— Problem statement —
Whichever lines of the entries hold the word "determine" should be identified and copied.
(Input material begins)
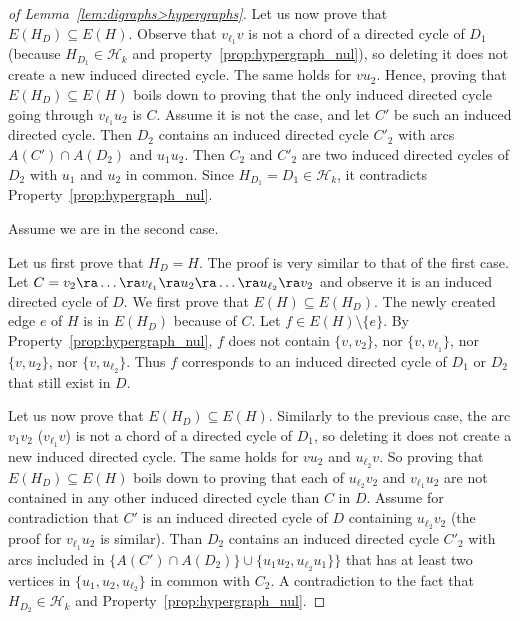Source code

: \begin{proof}[of Lemma~\ref{lem:digraphs>hypergraphs}]
Let us now prove that $E(H_D) \subseteq E(H)$.  
Observe that  $v_{\ell_1}v$ is not a chord of a directed cycle of $D_1$ (because $H_{D_1} \in \mathcal {H}_k$ and  property~\ref{prop:hypergraph_nul}), so deleting it does not create a new induced directed cycle. The same holds for $vu_2$. 
Hence, proving that $E(H_D) \subseteq E(H)$  boils down to proving that the only induced directed cycle going through $v_{\ell_1}u_2$ is $C$. 
Assume it is not the case, and let $C'$ be such an induced directed cycle. 
Then $D_2$ contains an induced directed cycle $C'_2$   with arcs $A(C') \cap A(D_2)$ and $u_1u_2$. 
Then $C_2$ and $C'_2$ are two induced directed cycles of $D_2$ with  
$u_1$ and $u_2$ in common. Since $H_{D_1} = D_1\in \mathcal H_k$, it contradicts Property~\ref{prop:hypergraph_nul}. 
\smallskip 

Assume we are in the second case. 

Let us first prove that $H_D = H$.  The proof  is very similar to that of the first case.  
Let $C = v_2 \ra \dots \ra  v_{\ell_1} \ra u_2 \ra \dots \ra u_{\ell_2} \ra v_2$ and observe it is an induced directed cycle of $D$. 
We first prove that $E(H) \subseteq E(H_D)$. The newly created edge $e$ of $H$ is in $E(H_D)$ because of $C$. 
Let $f \in E(H) \setminus \{e\}$. 
By Property~\ref{prop:hypergraph_nul}, $f$ does not contain $\{v,v_{2}\}$, nor $\{v,v_{\ell_1}\}$, nor $\{v,u_2\}$, nor $\{v,u_{\ell_2}\}$. Thus $f$ corresponds to an induced directed cycle of $D_1$ or $D_2$ that still exist in $D$. 

Let us now prove that $E(H_D) \subseteq E(H)$. 
Similarly to the previous case, the arc $v_1v_2$ ($v_{\ell_1}v$) is not a chord of a directed cycle of $D_1$, so deleting it does not create a new induced directed cycle. The same holds for $vu_2$ and $u_{\ell_2}v$.  
So proving that $E(H_D) \subseteq E(H)$ boils down to proving that  each of $u_{\ell_2}v_2$ and $v_{\ell_1}u_2$ are not contained in any other induced directed cycle than $C$ in $D$. 
Assume for contradiction that $C'$ is an induced directed cycle of $D$ containing $u_{\ell_2}v_2$ (the proof for $v_{\ell_1}u_2$ is similar). 
Than $D_2$ contains an induced directed cycle $C'_2$ with arcs included in $\{A(C') \cap A(D_2) \} \cup \{u_1u_2, u_{\ell_2}u_1\}\}$ that has at least two vertices in $\{u_1, u_2, u_{\ell_2}\}$ in common with $C_2$. A contradiction to the fact that $H_{D_2} \in \mathcal H_k$ and Property~\ref{prop:hypergraph_nul}. 


\end{proof}
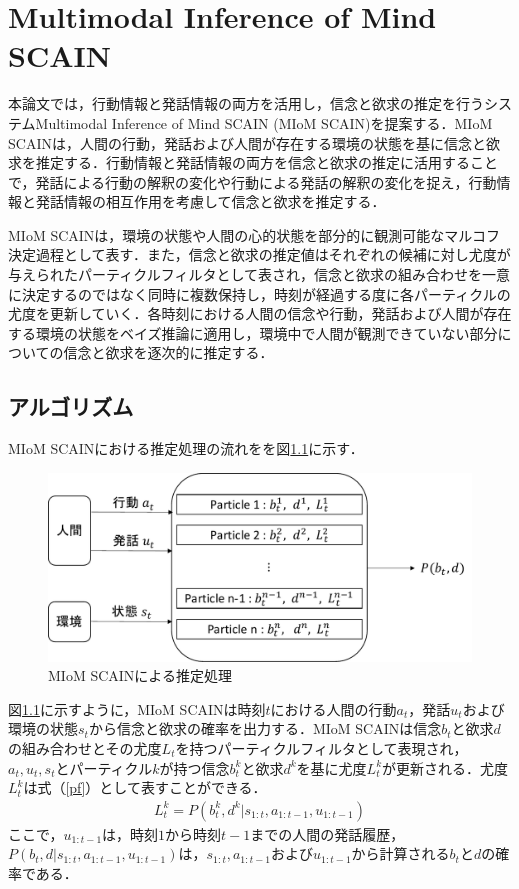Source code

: \chapter{Multimodal Inference of Mind SCAIN}
\par
本論文では，行動情報と発話情報の両方を活用し，信念と欲求の推定を行うシステムMultimodal Inference of Mind SCAIN (MIoM SCAIN)を提案する．MIoM SCAINは，人間の行動，発話および人間が存在する環境の状態を基に信念と欲求を推定する．行動情報と発話情報の両方を信念と欲求の推定に活用することで，発話による行動の解釈の変化や行動による発話の解釈の変化を捉え，行動情報と発話情報の相互作用を考慮して信念と欲求を推定する．

\par
MIoM SCAINは，環境の状態や人間の心的状態を部分的に観測可能なマルコフ決定過程として表す．また，信念と欲求の推定値はそれぞれの候補に対し尤度が与えられたパーティクルフィルタとして表され，信念と欲求の組み合わせを一意に決定するのではなく同時に複数保持し，時刻が経過する度に各パーティクルの尤度を更新していく．各時刻における人間の信念や行動，発話および人間が存在する環境の状態をベイズ推論に適用し，環境中で人間が観測できていない部分についての信念と欲求を逐次的に推定する．


\section{アルゴリズム}

\par
MIoM SCAINにおける推定処理の流れをを図\ref{fig:sys_arc}に示す．
\begin{figure}[htbp]
  \begin{center}
    \includegraphics[scale=0.7]{./bt1.pdf}
    \caption{MIoM SCAINによる推定処理}
    \label{fig:sys_arc}
  \end{center}
\end{figure}
図\ref{fig:sys_arc}に示すように，MIoM SCAINは時刻$t$における人間の行動$a_t$，発話$u_t$および環境の状態$s_t$から信念と欲求の確率を出力する．MIoM SCAINは信念$b_t$と欲求$d$の組み合わせとその尤度$L_t$を持つパーティクルフィルタとして表現され，$a_t,u_t,s_t$とパーティクル$k$が持つ信念$b_t^k$と欲求$d^k$を基に尤度$L^k_t$が更新される．尤度$L^k_t$は式（\ref{pf}）として表すことができる．
\begin{equation}
  \begin{split}
  \label{pf}
  L^k_t=P(b_t^k,d^k|s_{1:t},a_{1:t-1},u_{1:t-1})
  \end{split}
\end{equation}
ここで，$u_{1:t-1}$は，時刻$1$から時刻$t-1$までの人間の発話履歴，$P(b_t,d|s_{1:t},a_{1:t-1},u_{1:t-1})$は，$s_{1:t},a_{1:t-1}およびu_{1:t-1}$から計算される$b_t$と$d$の確率である．

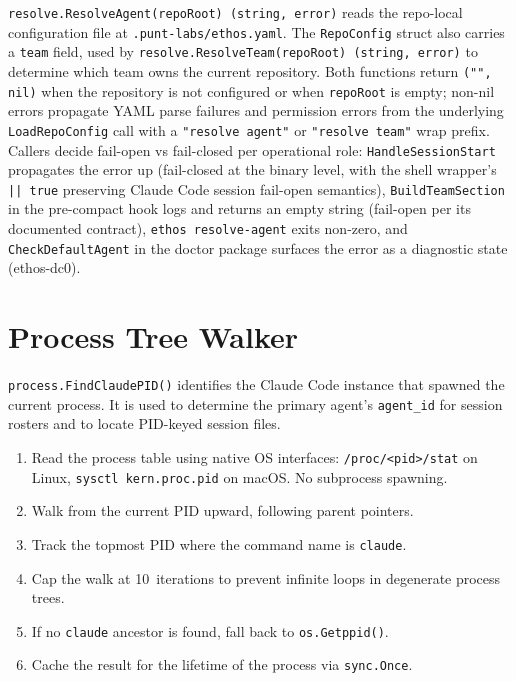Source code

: \documentclass[a4paper,10pt]{article}
\newcommand{\field}[1]{\texttt{#1}}
\newcommand{\cmd}[1]{\texttt{#1}}
\newcommand{\fpath}[1]{\texttt{#1}}
\begin{document}
\texttt{resolve.ResolveAgent(repoRoot) (string, error)} reads the
repo-local configuration file at \fpath{.punt-labs/ethos.yaml}.
The \texttt{RepoConfig} struct also carries a \field{team} field,
used by \texttt{resolve.ResolveTeam(repoRoot) (string, error)} to
determine which team owns the current repository.  Both functions
return \texttt{("", nil)} when the repository is not configured or
when \texttt{repoRoot} is empty; non-nil errors propagate YAML
parse failures and permission errors from the underlying
\texttt{LoadRepoConfig} call with a \texttt{"resolve agent"} or
\texttt{"resolve team"} wrap prefix.  Callers decide fail-open vs
fail-closed per operational role: \texttt{HandleSessionStart}
propagates the error up (fail-closed at the binary level, with
the shell wrapper's \texttt{|| true} preserving Claude Code
session fail-open semantics), \texttt{BuildTeamSection} in the
pre-compact hook logs and returns an empty string (fail-open per
its documented contract), \cmd{ethos resolve-agent} exits
non-zero, and \texttt{CheckDefaultAgent} in the doctor package
surfaces the error as a diagnostic state (ethos-dc0).

\section{Process Tree Walker}

\texttt{process.FindClaudePID()} identifies the Claude Code instance
that spawned the current process.  It is used to determine the
primary agent's \field{agent\_id} for session rosters and to locate
PID-keyed session files.

\begin{enumerate}
  \item Read the process table using native OS interfaces:
    \texttt{/proc/<pid>/stat} on Linux,
    \texttt{sysctl kern.proc.pid} on macOS.  No subprocess spawning.
  \item Walk from the current PID upward, following parent pointers.
  \item Track the topmost PID where the command name is
    \texttt{claude}.
  \item Cap the walk at 10~iterations to prevent infinite loops in
    degenerate process trees.
  \item If no \texttt{claude} ancestor is found, fall back to
    \texttt{os.Getppid()}.
  \item Cache the result for the lifetime of the process via
    \texttt{sync.Once}.
\end{enumerate}
\end{document}

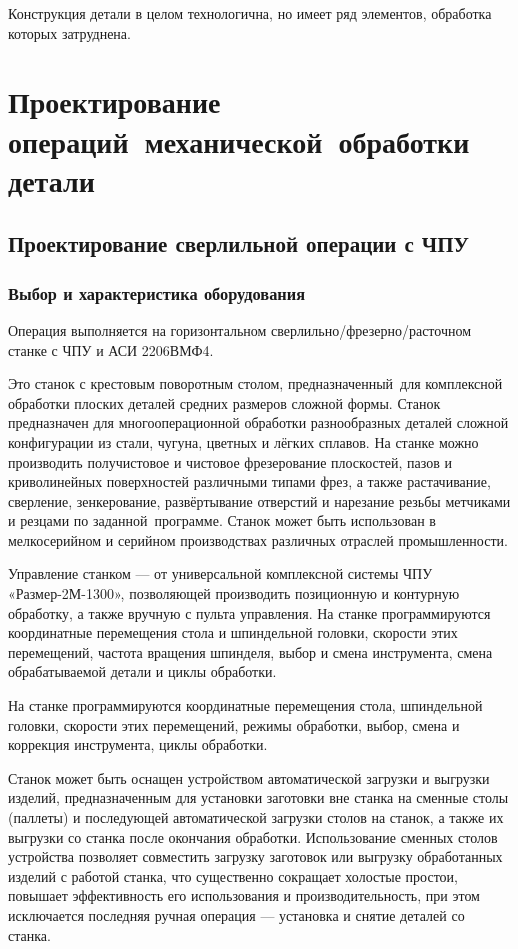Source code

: \documentclass[14pt,russian,a4paper]{extreport}
\begin{document}
Конструкция детали в целом технологична, но имеет ряд элементов, обработка которых затруднена.


\chapter{Проектирование операций механической обработки детали}

\section{Проектирование сверлильной операции с ЧПУ}

\subsection{Выбор и характеристика оборудования}
Операция выполняется на горизонтальном сверлильно\-/фрезерно\-/расточном станке с ЧПУ и АСИ 2206ВМФ4. 

Это станок с крестовым поворотным столом, предназначенный для комплексной обработки плоских деталей средних размеров сложной формы. Станок предназначен для многооперационной обработки разнообразных деталей сложной конфигурации из стали, чугуна, цветных и лёгких сплавов. На станке можно производить получистовое и чистовое фрезерование плоскостей, пазов и криволинейных поверхностей различными типами фрез, а также растачивание, сверление, зенкерование, развёртывание отверстий и нарезание резьбы метчиками и резцами по заданной программе. Станок может быть использован в мелкосерийном и серийном производствах различных отраслей промышленности.

Управление станком --- от универсальной комплексной системы ЧПУ «Размер-2М-1300», позволяющей производить позиционную и контурную обработку, а также вручную с пульта управления. На станке программируются координатные перемещения стола и шпиндельной головки, скорости этих перемещений, частота вращения шпинделя, выбор и смена инструмента, смена обрабатываемой детали и циклы обработки.

На станке программируются координатные перемещения стола, шпиндельной головки, скорости этих перемещений, режимы обработки, выбор, смена и коррекция инструмента, циклы обработки.

Станок может быть оснащен устройством автоматической загрузки и выгрузки изделий, предназначенным для установки заготовки вне станка на сменные столы (паллеты) и последующей автоматической загрузки столов на станок, а также их выгрузки со станка после окончания обработки. Использование сменных столов устройства позволяет совместить загрузку заготовок или выгрузку обработанных изделий с работой станка, что существенно сокращает холостые простои, повышает эффективность его использования и производительность, при этом исключается последняя ручная операция --- установка и снятие деталей со станка.
\end{document}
(Input material ends)
— Answer —
determine which team owns the current repository.  Both functions
that spawned the current process.  It is used to determine the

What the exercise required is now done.